La cuarta postulación del socialista Salvador Allende a la Presidencia de la República, esta vez como abanderado de la coalición de la UP, compuesta por socialistas, comunistas, radicales, mapucistas (disidentes de la Democracia Cristiana), socialdemócratas e independientes, ocasionó nuevos debates sobre la cuestión electoral en el seno de la izquierda chilena. El PC, el sector que representaba el propio Allende en el PS y otros integrantes de la UP, como el recién formado MAPU, adherían irrestrictamente a la estrategia escogida. En cambio, la mayoría del PS y, sobre todo, varias organizaciones situadas a la izquierda de la UP, declararon su profunda desconfianza en la vía electoral. Como un gesto frente a la recién formada UP, el MIR se limitó en 1969 a suspender la realización de acciones de propaganda armada y en mayo de 1970 declaró que no desarrollaría ninguna actividad electoral, afirmando que las elecciones no eran un camino para la conquista del poder:
Desconfiamos que por esa vía vayan a ser gobierno los obreros y campesinos y se comience la construcción del socialismo. Estamos ciertos de que si ese difícil triunfo electoral se alcanza, las clases dominantes no vacilarán en dar un golpe militar […] En ese caso no vacilaremos en colocar nuestros nacientes aparatos armados, nuestros cuadros y todo lo que tenemos, al servicio de lo conquistado por obreros y campesinos [53].

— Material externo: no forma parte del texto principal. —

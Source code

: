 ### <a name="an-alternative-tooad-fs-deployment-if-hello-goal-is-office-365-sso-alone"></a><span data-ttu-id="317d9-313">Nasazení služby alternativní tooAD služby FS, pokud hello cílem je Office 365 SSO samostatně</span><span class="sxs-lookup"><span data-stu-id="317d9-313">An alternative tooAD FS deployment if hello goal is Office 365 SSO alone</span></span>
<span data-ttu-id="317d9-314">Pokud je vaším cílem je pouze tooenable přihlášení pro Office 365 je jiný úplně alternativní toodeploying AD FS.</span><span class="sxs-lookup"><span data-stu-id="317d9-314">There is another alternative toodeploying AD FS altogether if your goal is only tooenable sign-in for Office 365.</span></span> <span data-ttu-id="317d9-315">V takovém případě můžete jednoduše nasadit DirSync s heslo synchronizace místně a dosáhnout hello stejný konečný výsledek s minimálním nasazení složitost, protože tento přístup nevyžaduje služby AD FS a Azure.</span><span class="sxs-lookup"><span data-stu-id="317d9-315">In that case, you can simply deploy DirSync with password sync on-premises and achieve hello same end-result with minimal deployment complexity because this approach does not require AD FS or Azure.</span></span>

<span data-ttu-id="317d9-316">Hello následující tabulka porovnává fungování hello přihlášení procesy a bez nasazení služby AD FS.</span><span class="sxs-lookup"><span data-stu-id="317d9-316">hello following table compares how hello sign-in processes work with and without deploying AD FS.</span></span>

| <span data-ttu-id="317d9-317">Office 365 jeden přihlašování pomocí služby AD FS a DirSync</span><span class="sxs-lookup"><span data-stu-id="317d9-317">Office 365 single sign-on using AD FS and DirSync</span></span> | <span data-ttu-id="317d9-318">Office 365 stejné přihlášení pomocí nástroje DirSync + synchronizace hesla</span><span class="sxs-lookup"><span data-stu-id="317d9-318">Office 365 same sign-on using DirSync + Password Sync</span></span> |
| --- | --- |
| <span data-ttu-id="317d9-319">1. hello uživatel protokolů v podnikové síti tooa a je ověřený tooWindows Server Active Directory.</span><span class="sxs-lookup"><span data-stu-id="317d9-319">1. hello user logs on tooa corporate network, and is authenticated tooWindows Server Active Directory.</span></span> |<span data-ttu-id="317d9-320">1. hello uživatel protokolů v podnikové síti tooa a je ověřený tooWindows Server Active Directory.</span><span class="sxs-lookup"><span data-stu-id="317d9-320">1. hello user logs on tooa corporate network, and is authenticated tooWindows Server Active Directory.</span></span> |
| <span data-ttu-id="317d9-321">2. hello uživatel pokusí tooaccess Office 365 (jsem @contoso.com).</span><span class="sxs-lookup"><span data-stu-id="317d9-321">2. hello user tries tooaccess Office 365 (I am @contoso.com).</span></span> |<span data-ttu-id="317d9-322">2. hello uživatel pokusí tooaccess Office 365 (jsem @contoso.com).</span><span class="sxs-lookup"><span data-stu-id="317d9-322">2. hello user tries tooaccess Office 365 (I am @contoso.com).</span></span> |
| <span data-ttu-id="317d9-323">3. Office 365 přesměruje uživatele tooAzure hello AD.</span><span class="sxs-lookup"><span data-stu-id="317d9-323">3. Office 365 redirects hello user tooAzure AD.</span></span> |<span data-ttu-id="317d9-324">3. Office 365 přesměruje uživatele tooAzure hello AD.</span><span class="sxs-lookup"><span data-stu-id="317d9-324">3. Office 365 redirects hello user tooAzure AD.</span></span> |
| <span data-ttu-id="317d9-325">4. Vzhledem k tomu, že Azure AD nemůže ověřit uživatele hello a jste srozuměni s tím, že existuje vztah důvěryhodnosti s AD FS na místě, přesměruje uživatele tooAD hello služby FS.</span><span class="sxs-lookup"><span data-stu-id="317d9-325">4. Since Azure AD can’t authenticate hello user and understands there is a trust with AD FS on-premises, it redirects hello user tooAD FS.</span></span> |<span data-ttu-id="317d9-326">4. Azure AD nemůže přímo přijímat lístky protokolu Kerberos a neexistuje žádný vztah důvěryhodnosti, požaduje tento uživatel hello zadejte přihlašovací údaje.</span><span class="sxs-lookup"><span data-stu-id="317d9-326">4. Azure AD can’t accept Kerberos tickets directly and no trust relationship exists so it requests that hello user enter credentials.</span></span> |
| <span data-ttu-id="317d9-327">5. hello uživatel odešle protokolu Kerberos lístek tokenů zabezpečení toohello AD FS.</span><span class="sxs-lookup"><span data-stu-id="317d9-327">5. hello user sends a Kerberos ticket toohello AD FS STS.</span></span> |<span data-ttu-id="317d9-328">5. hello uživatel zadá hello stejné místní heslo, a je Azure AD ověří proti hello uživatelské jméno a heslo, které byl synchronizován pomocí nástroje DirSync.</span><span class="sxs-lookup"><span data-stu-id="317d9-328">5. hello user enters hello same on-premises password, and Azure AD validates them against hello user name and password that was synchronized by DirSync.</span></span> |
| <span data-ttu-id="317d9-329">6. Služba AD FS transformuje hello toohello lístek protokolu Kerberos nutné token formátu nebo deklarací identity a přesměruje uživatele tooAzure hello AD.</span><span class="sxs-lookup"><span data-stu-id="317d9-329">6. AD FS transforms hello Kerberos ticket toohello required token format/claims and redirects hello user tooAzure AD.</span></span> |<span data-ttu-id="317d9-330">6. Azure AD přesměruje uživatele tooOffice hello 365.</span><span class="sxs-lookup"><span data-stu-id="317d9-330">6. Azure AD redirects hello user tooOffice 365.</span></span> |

Posteriormente, en julio de 1970, en un documento interno el Secretariado Nacional de esta organización dio libertad a sus militantes para decidir votar o no [54].
Más radical en su rechazo al camino escogido por la mayoría de la izquierda fue el PCR, organización que a comienzos de 1970 ratificó a través de las páginas de su órgano teórico oficioso, la revista Causa Marxista-leninista, lo que había venido sosteniendo desde su nacimiento, esto es, concebir las elecciones como “una trampa contra el pueblo”, un instrumento para “legalizar” la dictadura antipopular de las clases dominantes y del imperialismo, argumentando de manera parecida al MIR la inevitabilidad del enfrentamiento armado entre explotadores y explotados:
La creencia de que el obtener más votos que los explotadores determinará que estos acepten suicidarse política y económicamente y hará que entreguen sus medios de producción y el poder que controlan, deja al pueblo totalmente inerme frente a la potencialidad represiva que sus enemigos ya poseen y que emplearán sin vacilación alguna para defender sus intereses […] A la postre e inevitablemente el problema del poder, como siempre ha ocurrido en la historia, deberá resolverse a través de un enfrentamiento violento y armado entre el pueblo y sus explotadores [55].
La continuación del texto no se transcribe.